(Pictures paired with source code)
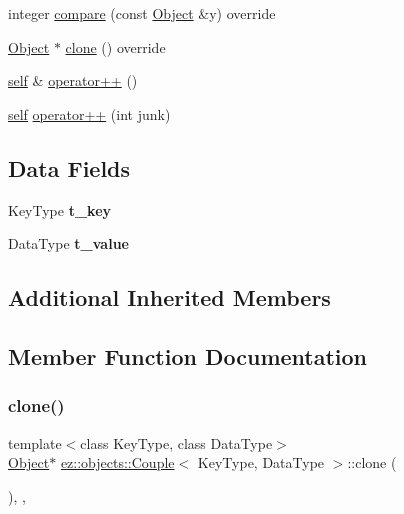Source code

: \begin{DoxyCompactItemize}
integer \hyperlink{classez_1_1objects_1_1Couple_a0f4afb11f854f2e84fd2d413cd08212e}{compare} (const \hyperlink{classez_1_1objects_1_1Object}{Object} \&y) override
\item 
\hyperlink{classez_1_1objects_1_1Object}{Object} $\ast$ \hyperlink{classez_1_1objects_1_1Couple_ad258aa010ee9a4bfdecb715de7d93116}{clone} () override
\item 
\hyperlink{classez_1_1objects_1_1Couple}{self} \& \hyperlink{classez_1_1objects_1_1Couple_acd9d9661211e6623461c3c7b2bd37e42}{operator++} ()
\item 
\hyperlink{classez_1_1objects_1_1Couple}{self} \hyperlink{classez_1_1objects_1_1Couple_aae38d565e36c47a0a7fceaf6abbdf9ec}{operator++} (int junk)
\end{DoxyCompactItemize}
\subsection*{Data Fields}
\begin{DoxyCompactItemize}
\item 
\mbox{\label{classez_1_1objects_1_1Couple_a16bebe415cd876034d0d230dc00d3faf}} 
Key\+Type {\bfseries t\+\_\+key}
\item 
\mbox{\label{classez_1_1objects_1_1Couple_a76158ad38ee151c7c498c4659ef4b0f7}} 
Data\+Type {\bfseries t\+\_\+value}
\end{DoxyCompactItemize}
\subsection*{Additional Inherited Members}


\subsection{Member Function Documentation}
\mbox{\label{classez_1_1objects_1_1Couple_ad258aa010ee9a4bfdecb715de7d93116}} 
\subsubsection{\texorpdfstring{clone()}{clone()}}
{\footnotesize\ttfamily template$<$class Key\+Type, class Data\+Type$>$ \\
\hyperlink{classez_1_1objects_1_1Object}{Object}$\ast$ \hyperlink{classez_1_1objects_1_1Couple}{ez\+::objects\+::\+Couple}$<$ Key\+Type, Data\+Type $>$\+::clone (\begin{DoxyParamCaption}{ }\end{DoxyParamCaption})\hspace{0.3cm}{\ttfamily [inline]}, {\ttfamily [override]}, {\ttfamily [virtual]}}

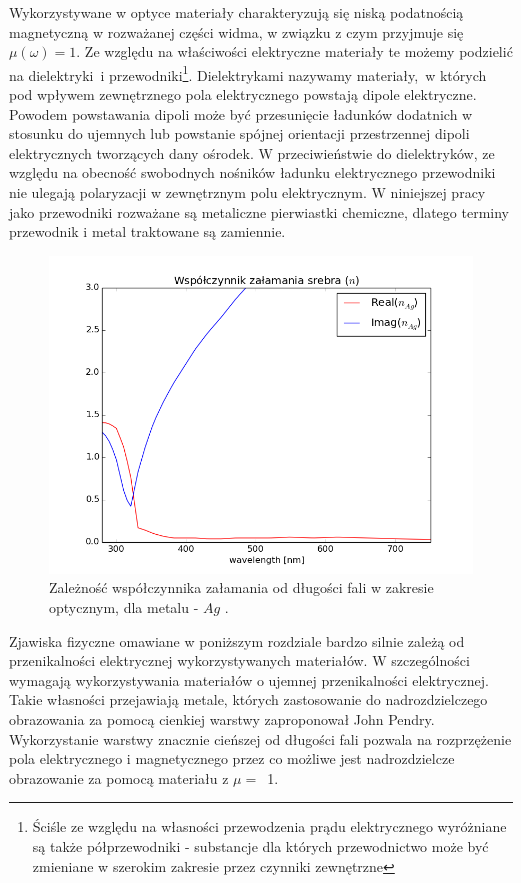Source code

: Wykorzystywane w optyce materiały charakteryzują się niską podatnością magnetyczną w rozważanej części widma, w związku z czym przyjmuje się $\mu(\omega)=1$. Ze względu na właściwości elektryczne  materiały te możemy  podzielić na dielektryki~i przewodniki\footnote{Ściśle ze względu na własności przewodzenia prądu elektrycznego wyróżniane są także półprzewodniki - substancje dla których przewodnictwo może być zmieniane w szerokim zakresie przez czynniki zewnętrzne}. Dielektrykami nazywamy materiały,~w których pod wpływem zewnętrznego pola elektrycznego powstają dipole elektryczne. Powodem powstawania dipoli może być przesunięcie ładunków dodatnich w stosunku do ujemnych lub powstanie spójnej orientacji przestrzennej dipoli elektrycznych tworzących dany ośrodek. W przeciwieństwie do dielektryków, ze względu na obecność swobodnych nośników ładunku elektrycznego przewodniki nie ulegają polaryzacji w zewnętrznym polu elektrycznym. W niniejszej pracy jako przewodniki rozważane są metaliczne pierwiastki chemiczne, dlatego terminy przewodnik i metal traktowane są zamiennie.

\begin{figure}[tb]
	\includegraphics[width=\textwidth]{images/agn.png}
	\caption{Zależność współczynnika załamania od długości fali w zakresie optycznym, dla metalu - $Ag$ \cite{PhysRevB.6.4370}.  }
	\label{fig:agn}
\end{figure}
Zjawiska fizyczne omawiane w poniższym rozdziale bardzo silnie zależą od przenikalności elektrycznej wykorzystywanych materiałów. W szczególności wymagają wykorzystywania materiałów o ujemnej przenikalności elektrycznej. Takie własności przejawiają metale, których zastosowanie do nadrozdzielczego obrazowania za pomocą cienkiej warstwy zaproponował John Pendry. Wykorzystanie warstwy znacznie cieńszej od długości fali pozwala na rozprzężenie pola elektrycznego i magnetycznego przez co możliwe jest nadrozdzielcze obrazowanie za pomocą materiału z $\mu=$~1\cite{PhysRevLett.85.3966}.

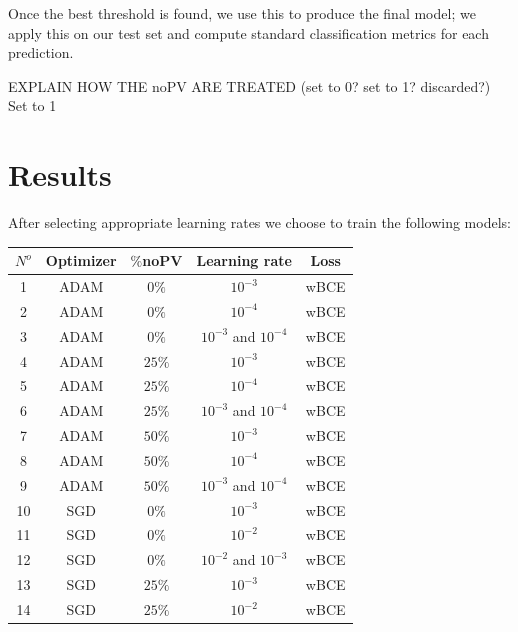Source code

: \documentclass[10pt,conference]{IEEEtran}
\begin{document}
Once the best threshold is found, we use this to produce
the final model; we apply this on our test set and compute
standard classification metrics for each prediction.


EXPLAIN HOW THE noPV ARE TREATED (set to 0? set to 1? discarded?)
Set to 1 

\section{Results}
After selecting appropriate learning rates we choose to train the following models:

\begin{center}
    \begin{tabular}{||c | c  | c | c | c ||} 
        \hline
        $N^o$ & Optimizer & $\%$noPV & Learning rate & Loss \\ [0.5ex] 
        \hline\hline
        1 & ADAM & $0\% $ & $10^{-3}$ & wBCE \\
        \hline
        2 & ADAM & $0\% $ & $10^{-4}$ & wBCE \\
        \hline
        3 & ADAM & $0\% $ & $10^{-3}$ and $10^{-4}$ & wBCE \\
        \hline
        4 & ADAM & $25\% $ & $10^{-3}$  & wBCE \\
        \hline
        5 & ADAM & $25\% $ & $10^{-4}$ & wBCE \\
        \hline
        6 & ADAM & $25\% $ & $10^{-3}$ and $10^{-4}$ & wBCE \\
        \hline
        7 & ADAM & $50\% $ & $10^{-3}$ & wBCE \\
        \hline
        8 & ADAM & $50\% $ & $10^{-4}$ & wBCE \\
        \hline
        9 & ADAM & $50\% $ & $10^{-3}$ and $10^{-4}$ & wBCE \\
        \hline
        10 & SGD & $0\% $ & $10^{-3}$ & wBCE \\
        \hline
        11 & SGD & $0\% $ & $10^{-2}$ & wBCE \\
        \hline
        12 & SGD & $0\% $ & $10^{-2}$ and $10^{-3}$ & wBCE \\
        \hline
        13 & SGD & $25\% $ & $10^{-3}$ & wBCE \\
        \hline
        14 & SGD & $25\% $ & $10^{-2}$ & wBCE \\

\end{tabular}
\end{center}
\end{document}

▶ Aim of the task:
Using the records above, report each line that contains the word "label" by copying it.

▶ Result for this exercise:
\mbox{\label{classez_1_1objects_1_1Couple_a16bebe415cd876034d0d230dc00d3faf}} 
\mbox{\label{classez_1_1objects_1_1Couple_a76158ad38ee151c7c498c4659ef4b0f7}} 
\mbox{\label{classez_1_1objects_1_1Couple_ad258aa010ee9a4bfdecb715de7d93116}} 
	\label{fig:agn}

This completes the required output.